» Task item
Your response should be every line from the entries that includes the string "comprehensive".

(Dataset items)
--- START ---

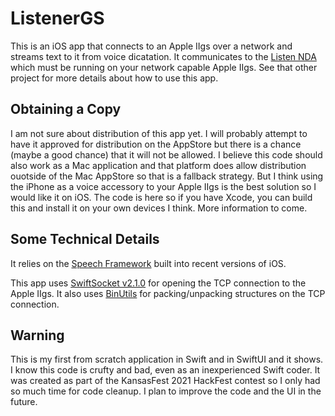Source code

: #  ListenerGS

This is an iOS app that connects to an Apple IIgs over a network and streams text to it from voice dicatation.  It communicates to the [Listen NDA](https://github.com/jeremysrand/Listener) which must be running on your network capable Apple IIgs.  See that other project for more details about how to use this app.

## Obtaining a Copy

I am not sure about distribution of this app yet.  I will probably attempt to have it approved for distribution on the AppStore but there is a chance (maybe a good chance) that it will not be allowed.  I believe this code should also work as a Mac application and that platform does allow distribution ouotside of the Mac AppStore so that is a fallback strategy.  But I think using the iPhone as a voice accessory to your Apple IIgs is the best solution so I would like it on iOS.  The code is here so if you have Xcode, you can build this and install it on your own devices I think.  More information to come.

## Some Technical Details

It relies on the [Speech Framework](https://developer.apple.com/documentation/speech) built into recent versions of iOS.

This app uses [SwiftSocket v2.1.0](https://github.com/swiftsocket/SwiftSocket/tree/2.1.0) for opening the TCP connection to the Apple IIgs.
It also uses [BinUtils](https://github.com/nst/BinUtils) for packing/unpacking structures on the TCP connection.

## Warning

This is my first from scratch application in Swift and in SwiftUI and it shows.  I know this code is crufty and bad, even as an inexperienced Swift coder.  It was created as part of the KansasFest 2021 HackFest contest so I only had so much time for code cleanup.  I plan to improve the code and the UI in the future.
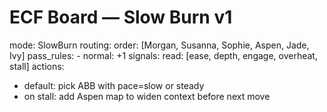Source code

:# ECF Board — Slow Burn v1
mode: SlowBurn
routing:
  order: [Morgan, Susanna, Sophie, Aspen, Jade, Ivy]
  pass_rules:
    - normal: +1
signals:
  read: [ease, depth, engage, overheat, stall]
actions:
  - default: pick ABB with pace=slow or steady
  - on stall: add Aspen map to widen context before next move
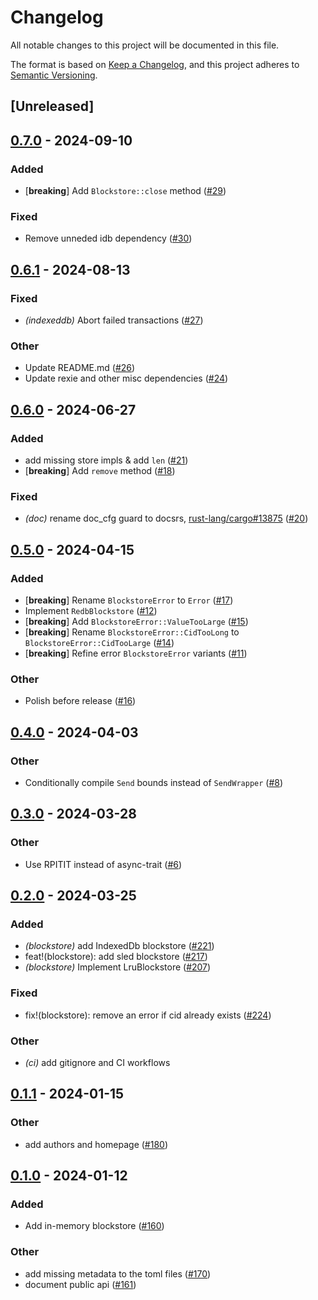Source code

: # Changelog
All notable changes to this project will be documented in this file.

The format is based on [Keep a Changelog](https://keepachangelog.com/en/1.0.0/),
and this project adheres to [Semantic Versioning](https://semver.org/spec/v2.0.0.html).

## [Unreleased]

## [0.7.0](https://github.com/eigerco/blockstore/compare/v0.6.1...v0.7.0) - 2024-09-10

### Added

- [**breaking**] Add `Blockstore::close` method ([#29](https://github.com/eigerco/blockstore/pull/29))

### Fixed

- Remove unneded idb dependency ([#30](https://github.com/eigerco/blockstore/pull/30))

## [0.6.1](https://github.com/eigerco/blockstore/compare/v0.6.0...v0.6.1) - 2024-08-13

### Fixed
- *(indexeddb)* Abort failed transactions ([#27](https://github.com/eigerco/blockstore/pull/27))

### Other
- Update README.md ([#26](https://github.com/eigerco/blockstore/pull/26))
- Update rexie and other misc dependencies ([#24](https://github.com/eigerco/blockstore/pull/24))

## [0.6.0](https://github.com/eigerco/blockstore/compare/v0.5.0...v0.6.0) - 2024-06-27

### Added
- add missing store impls & add `len` ([#21](https://github.com/eigerco/blockstore/pull/21))
- [**breaking**] Add `remove` method ([#18](https://github.com/eigerco/blockstore/pull/18))

### Fixed
- *(doc)* rename doc_cfg guard to docsrs, [rust-lang/cargo#13875](https://github.com/rust-lang/cargo/issues/13875) ([#20](https://github.com/eigerco/blockstore/pull/20))

## [0.5.0](https://github.com/eigerco/blockstore/compare/v0.4.0...v0.5.0) - 2024-04-15

### Added
- [**breaking**] Rename `BlockstoreError` to `Error` ([#17](https://github.com/eigerco/blockstore/pull/17))
- Implement `RedbBlockstore` ([#12](https://github.com/eigerco/blockstore/pull/12))
- [**breaking**] Add `BlockstoreError::ValueTooLarge` ([#15](https://github.com/eigerco/blockstore/pull/15))
- [**breaking**] Rename `BlockstoreError::CidTooLong` to `BlockstoreError::CidTooLarge` ([#14](https://github.com/eigerco/blockstore/pull/14))
- [**breaking**] Refine error `BlockstoreError` variants ([#11](https://github.com/eigerco/blockstore/pull/11))

### Other
- Polish before release ([#16](https://github.com/eigerco/blockstore/pull/16))

## [0.4.0](https://github.com/eigerco/blockstore/compare/v0.3.0...v0.4.0) - 2024-04-03

### Other
- Conditionally compile `Send` bounds instead of `SendWrapper` ([#8](https://github.com/eigerco/blockstore/pull/8))

## [0.3.0](https://github.com/eigerco/blockstore/compare/v0.2.0...v0.3.0) - 2024-03-28

### Other
- Use RPITIT instead of async-trait ([#6](https://github.com/eigerco/blockstore/pull/6))

## [0.2.0](https://github.com/eigerco/blockstore/compare/v0.1.1...v0.2.0) - 2024-03-25

### Added
- *(blockstore)* add IndexedDb blockstore ([#221](https://github.com/eigerco/lumina/pull/221))
- feat!(blockstore): add sled blockstore ([#217](https://github.com/eigerco/lumina/pull/217))
- *(blockstore)* Implement LruBlockstore ([#207](https://github.com/eigerco/lumina/pull/207))

### Fixed
- fix!(blockstore): remove an error if cid already exists ([#224](https://github.com/eigerco/lumina/pull/224))

### Other
- *(ci)* add gitignore and CI workflows

## [0.1.1](https://github.com/eigerco/lumina/compare/blockstore-v0.1.0...blockstore-v0.1.1) - 2024-01-15

### Other
- add authors and homepage ([#180](https://github.com/eigerco/lumina/pull/180))

## [0.1.0](https://github.com/eigerco/lumina/releases/tag/blockstore-v0.1.0) - 2024-01-12

### Added
- Add in-memory blockstore ([#160](https://github.com/eigerco/lumina/pull/160))

### Other
- add missing metadata to the toml files ([#170](https://github.com/eigerco/lumina/pull/170))
- document public api ([#161](https://github.com/eigerco/lumina/pull/161))
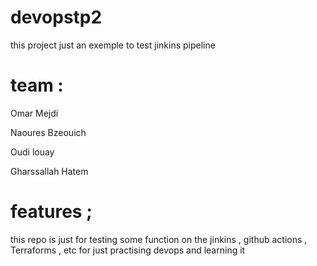 # devopstp2
 this project just an exemple to test jinkins pipeline 
 
 # team : 
 Omar Mejdi 
 
 Naoures Bzeouich 
 
 Oudi louay 
 
 Gharssallah Hatem 

# features ; 
this repo is just for testing some function on the jinkins , github actions , Terraforms , etc 
for just practising devops and learning it 



 




 
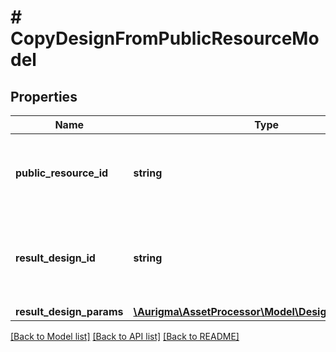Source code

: # # CopyDesignFromPublicResourceModel

## Properties

Name | Type | Description | Notes
------------ | ------------- | ------------- | -------------
**public_resource_id** | **string** | Public resource identifier (defines copy source). |
**result_design_id** | **string** | Design identifier (defines desired identifier of a result design). | [optional]
**result_design_params** | [**\Aurigma\AssetProcessor\Model\DesignParamsModel**](DesignParamsModel.md) |  | [optional]

[[Back to Model list]](../../README.md#models) [[Back to API list]](../../README.md#endpoints) [[Back to README]](../../README.md)
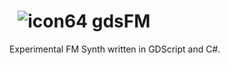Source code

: # &nbsp; ![icon64](https://user-images.githubusercontent.com/1023003/80794365-5f955e80-8b5f-11ea-908c-28803cea8828.png) gdsFM
Experimental FM Synth written in GDScript and C#.
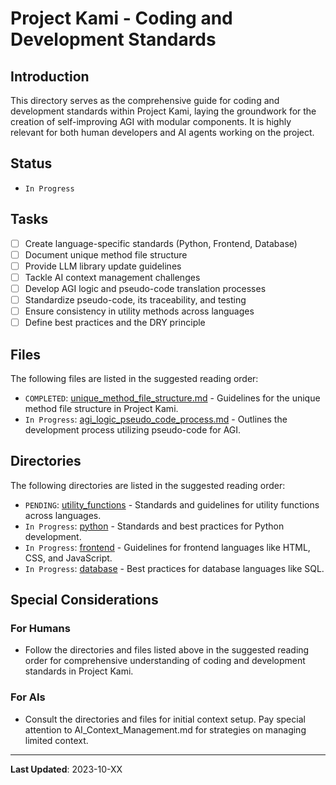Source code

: # Project Kami - Coding and Development Standards

## Introduction
This directory serves as the comprehensive guide for coding and development standards within Project Kami, laying the groundwork for the creation of self-improving AGI with modular components. It is highly relevant for both human developers and AI agents working on the project.

## Status
- `In Progress`

## Tasks
- [ ] Create language-specific standards (Python, Frontend, Database)
- [ ] Document unique method file structure
- [ ] Provide LLM library update guidelines
- [ ] Tackle AI context management challenges
- [ ] Develop AGI logic and pseudo-code translation processes
- [ ] Standardize pseudo-code, its traceability, and testing
- [ ] Ensure consistency in utility methods across languages
- [ ] Define best practices and the DRY principle

## Files
The following files are listed in the suggested reading order:
- `COMPLETED`: [unique_method_file_structure.md](./unique_method_file_structure.md) - Guidelines for the unique method file structure in Project Kami.
- `In Progress`: [agi_logic_pseudo_code_process.md](./AGI_Logic_Pseudo_Code_Process.md) - Outlines the development process utilizing pseudo-code for AGI.

## Directories
The following directories are listed in the suggested reading order:
- `PENDING`: [utility_functions](./utility_functions) - Standards and guidelines for utility functions across languages.
- `In Progress`: [python](./python) - Standards and best practices for Python development.
- `In Progress`: [frontend](./frontend) - Guidelines for frontend languages like HTML, CSS, and JavaScript.
- `In Progress`: [database](./database) - Best practices for database languages like SQL.



## Special Considerations
### For Humans
- Follow the directories and files listed above in the suggested reading order for comprehensive understanding of coding and development standards in Project Kami.

### For AIs
- Consult the directories and files for initial context setup. Pay special attention to AI_Context_Management.md for strategies on managing limited context.

---
**Last Updated**: 2023-10-XX
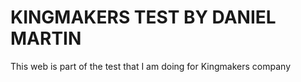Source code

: # KINGMAKERS TEST BY DANIEL MARTIN

This web is part of the test that I am doing for Kingmakers company
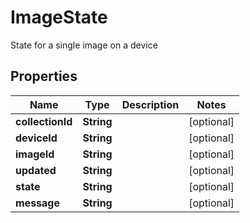 

# ImageState

State for a single image on a device

## Properties

| Name | Type | Description | Notes |
|------------ | ------------- | ------------- | -------------|
|**collectionId** | **String** |  |  [optional] |
|**deviceId** | **String** |  |  [optional] |
|**imageId** | **String** |  |  [optional] |
|**updated** | **String** |  |  [optional] |
|**state** | **String** |  |  [optional] |
|**message** | **String** |  |  [optional] |



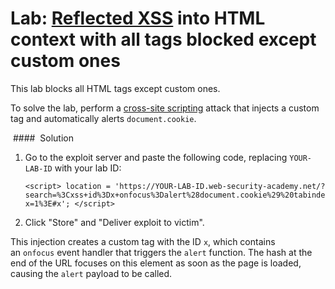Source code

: 
# Lab: [Reflected XSS](https://portswigger.net/web-security/cross-site-scripting/reflected) into HTML context with all tags blocked except custom ones

This lab blocks all HTML tags except custom ones.

To solve the lab, perform a [cross-site scripting](https://portswigger.net/web-security/cross-site-scripting) attack that injects a custom tag and automatically alerts `document.cookie`.

[](https://portswigger.net/academy/labs/launch/35d25a422af775cc93101fff0b686ae37e3ccb4844d3272061e090aa0c854ced?referrer=%2fweb-security%2fcross-site-scripting%2fcontexts%2flab-html-context-with-all-standard-tags-blocked)

 ####  Solution

1. Go to the exploit server and paste the following code, replacing `YOUR-LAB-ID` with your lab ID:
    
    `<script> location = 'https://YOUR-LAB-ID.web-security-academy.net/?search=%3Cxss+id%3Dx+onfocus%3Dalert%28document.cookie%29%20tabindex=1%3E#x'; </script>`
2. Click "Store" and "Deliver exploit to victim".

This injection creates a custom tag with the ID `x`, which contains an `onfocus` event handler that triggers the `alert` function. The hash at the end of the URL focuses on this element as soon as the page is loaded, causing the `alert` payload to be called.

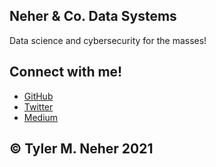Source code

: ## Neher & Co. Data Systems
Data science and cybersecurity for the masses!


## Connect with me!
- [GitHub](https://github.com/tylermneher)
- [Twitter](https://twitter.com/tylermneher)
- [Medium](https://medium.com/@tylermneher)


## © Tyler M. Neher 2021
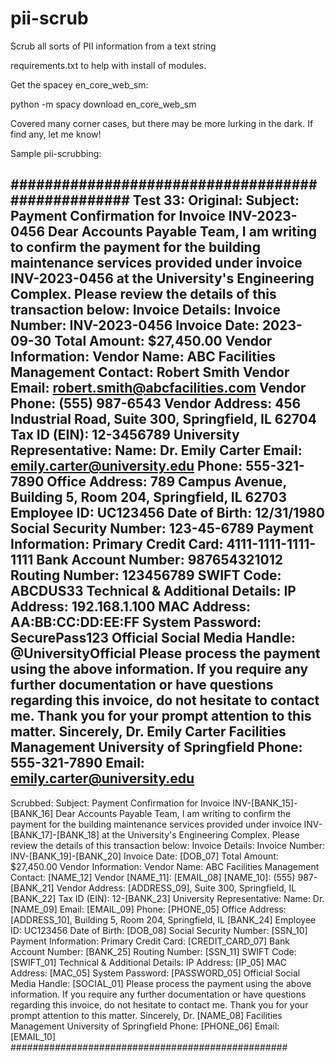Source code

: # pii-scrub
Scrub all sorts of PII information from a text string

requirements.txt to help with install of modules.

Get the spacey en_core_web_sm:

python -m spacy download en_core_web_sm

Covered many corner cases, but there may be more lurking in the dark.  If find any, let me know!

Sample pii-scrubbing:

##################################################
Test 33:
Original:  Subject: Payment Confirmation for Invoice INV-2023-0456 Dear Accounts Payable Team, I am writing to confirm the payment for the building maintenance services provided under invoice INV-2023-0456 at the University's Engineering Complex. Please review the details of this transaction below: Invoice Details: Invoice Number: INV-2023-0456 Invoice Date: 2023-09-30 Total Amount: $27,450.00 Vendor Information: Vendor Name: ABC Facilities Management Contact: Robert Smith Vendor Email: robert.smith@abcfacilities.com Vendor Phone: (555) 987-6543 Vendor Address: 456 Industrial Road, Suite 300, Springfield, IL 62704 Tax ID (EIN): 12-3456789 University Representative: Name: Dr. Emily Carter Email: emily.carter@university.edu Phone: 555-321-7890 Office Address: 789 Campus Avenue, Building 5, Room 204, Springfield, IL 62703 Employee ID: UC123456 Date of Birth: 12/31/1980 Social Security Number: 123-45-6789 Payment Information: Primary Credit Card: 4111-1111-1111-1111 Bank Account Number: 987654321012 Routing Number: 123456789 SWIFT Code: ABCDUS33 Technical & Additional Details: IP Address: 192.168.1.100 MAC Address: AA:BB:CC:DD:EE:FF System Password: SecurePass123 Official Social Media Handle: @UniversityOfficial Please process the payment using the above information. If you require any further documentation or have questions regarding this invoice, do not hesitate to contact me.  Thank you for your prompt attention to this matter.  Sincerely, Dr. Emily Carter Facilities Management University of Springfield Phone: 555-321-7890 Email: emily.carter@university.edu
------------------------------
Scrubbed:  Subject: Payment Confirmation for Invoice INV-[BANK_15]-[BANK_16] Dear Accounts Payable Team, I am writing to confirm the payment for the building maintenance services provided under invoice INV-[BANK_17]-[BANK_18] at the University's Engineering Complex. Please review the details of this transaction below: Invoice Details: Invoice Number: INV-[BANK_19]-[BANK_20] Invoice Date: [DOB_07] Total Amount: $27,450.00 Vendor Information: Vendor Name: ABC Facilities Management Contact: [NAME_12] Vendor [NAME_11]: [EMAIL_08] [NAME_10]: (555) 987-[BANK_21] Vendor Address: [ADDRESS_09], Suite 300, Springfield, IL [BANK_22] Tax ID (EIN): 12-[BANK_23] University Representative: Name: Dr. [NAME_09] Email: [EMAIL_09] Phone: [PHONE_05] Office Address: [ADDRESS_10], Building 5, Room 204, Springfield, IL [BANK_24] Employee ID: UC123456 Date of Birth: [DOB_08] Social Security Number: [SSN_10] Payment Information: Primary Credit Card: [CREDIT_CARD_07] Bank Account Number: [BANK_25] Routing Number: [SSN_11] SWIFT Code: [SWIFT_01] Technical & Additional Details: IP Address: [IP_05] MAC Address: [MAC_05] System Password: [PASSWORD_05] Official Social Media Handle: [SOCIAL_01] Please process the payment using the above information. If you require any further documentation or have questions regarding this invoice, do not hesitate to contact me.  Thank you for your prompt attention to this matter.  Sincerely, Dr. [NAME_08] Facilities Management University of Springfield Phone: [PHONE_06] Email: [EMAIL_10]
##################################################
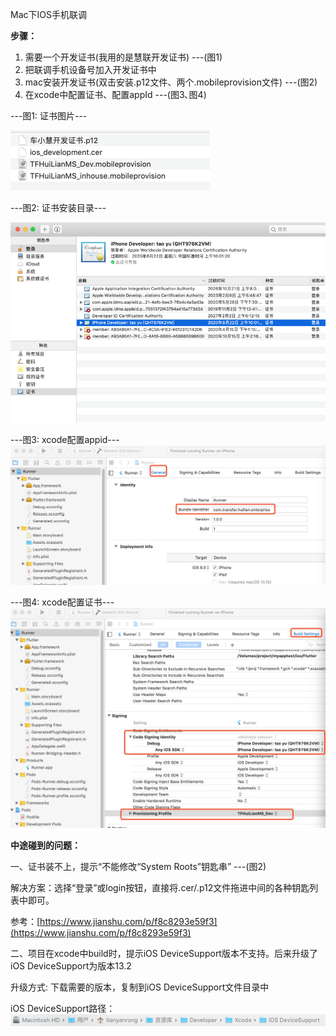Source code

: Mac下IOS手机联调

**步骤：**

1. 需要一个开发证书\(我用的是慧联开发证书\) ---\(图1\)
2. 把联调手机设备号加入开发证书中
3. mac安装开发证书\(双击安装.p12文件、两个.mobileprovision文件\) ---\(图2\)
4. 在xcode中配置证书、配置appId ---\(图3､图4\)

---图1: 证书图片---

![](/assets/dsfdsfg.png)

---图2: 证书安装目录---

![](/assets/dsfdsggdh.png)

---图3: xcode配置appid---![](/assets/dsdfsgg.png)

---图4: xcode配置证书---![](/assets/dsgg.png)

**中途碰到的问题：**

一、证书装不上，提示“不能修改“System Roots”钥匙串” ---\(图2\)

解决方案：选择“登录”或login按钮，直接将.cer/.p12文件拖进中间的各种钥匙列表中即可。

参考：[https://www.jianshu.com/p/f8c8293e59f3](https://www.jianshu.com/p/f8c8293e59f3)

二、项目在xcode中build时，提示iOS DeviceSupport版本不支持。后来升级了iOS DeviceSupport为版本13.2

升级方式: 下载需要的版本，复制到iOS DeviceSupport文件目录中

iOS DeviceSupport路径：![](/assets/dsfdsdfsf.png)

--- END ---

» Answer below
This directory serves as the comprehensive guide for coding and development standards within Project Kami, laying the groundwork for the creation of self-improving AGI with modular components. It is highly relevant for both human developers and AI agents working on the project.
- Follow the directories and files listed above in the suggested reading order for comprehensive understanding of coding and development standards in Project Kami.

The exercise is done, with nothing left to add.